## Aim of the exercise
Could you please count how many lines in the data below hold the string "ignore"? Reply with only the number.

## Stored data
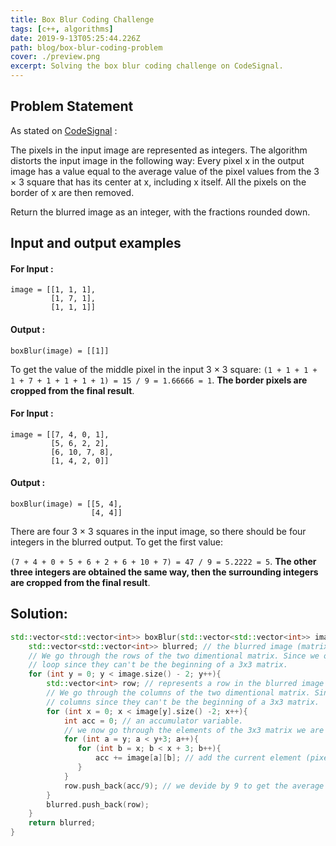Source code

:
 ```yaml
---
title: Box Blur Coding Challenge
tags: [c++, algorithms]
date: 2019-9-13T05:25:44.226Z
path: blog/box-blur-coding-problem
cover: ./preview.png
excerpt: Solving the box blur coding challenge on CodeSignal.
---
```


## Problem Statement

As stated on [CodeSignal](https://app.codesignal.com/arcade/intro/level-5/5xPitc3yT3dqS7XkP) :

The pixels in the input image are represented as integers. The algorithm distorts the input image in the following way: Every pixel x in the output image has a value equal to the average value of the pixel values from the 3 × 3 square that has its center at x, including x itself. All the pixels on the border of x are then removed.

Return the blurred image as an integer, with the fractions rounded down.

## Input and output examples

#### For Input :

```
image = [[1, 1, 1],
         [1, 7, 1],
         [1, 1, 1]]
```

#### Output :

```
boxBlur(image) = [[1]]
```

To get the value of the middle pixel in the input 3 × 3 square: `(1 + 1 + 1 + 1 + 7 + 1 + 1 + 1 + 1) = 15 / 9 = 1.66666 = 1`. **The border pixels are cropped from the final result**.

#### For Input :

```
image = [[7, 4, 0, 1],
         [5, 6, 2, 2],
         [6, 10, 7, 8],
         [1, 4, 2, 0]]
```

#### Output :

```
boxBlur(image) = [[5, 4],
                  [4, 4]]
```

There are four 3 × 3 squares in the input image, so there should be four integers in the blurred output. To get the first value:

`(7 + 4 + 0 + 5 + 6 + 2 + 6 + 10 + 7) = 47 / 9 = 5.2222 = 5`. **The other three integers are obtained the same way, then the surrounding integers are cropped from the final result**.

## Solution:

```cpp
std::vector<std::vector<int>> boxBlur(std::vector<std::vector<int>> image) {
    std::vector<std::vector<int>> blurred; // the blurred image (matrix) that should be returned.
    // We go through the rows of the two dimentional matrix. Since we only care about 3x3 sub matricies we ignore the last two rows the
    // loop since they can't be the beginning of a 3x3 matrix.
    for (int y = 0; y < image.size() - 2; y++){
        std::vector<int> row; // represents a row in the blurred image (matrix) that should be returned.
        // We go through the columns of the two dimentional matrix. Since we only care about 3x3 matricies, we ignore the last two
        // columns since they can't be the beginning of a 3x3 matrix.
        for (int x = 0; x < image[y].size() -2; x++){
            int acc = 0; // an accumulator variable.
            // we now go through the elements of the 3x3 matrix we are on the beginning of.
            for (int a = y; a < y+3; a++){
               for (int b = x; b < x + 3; b++){
                   acc += image[a][b]; // add the current element (pixel) to the accumulator.
               }
            }
            row.push_back(acc/9); // we devide by 9 to get the average value for this 3x3 matrix.
        }
        blurred.push_back(row);
    }
    return blurred;
}
```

## Written answer
2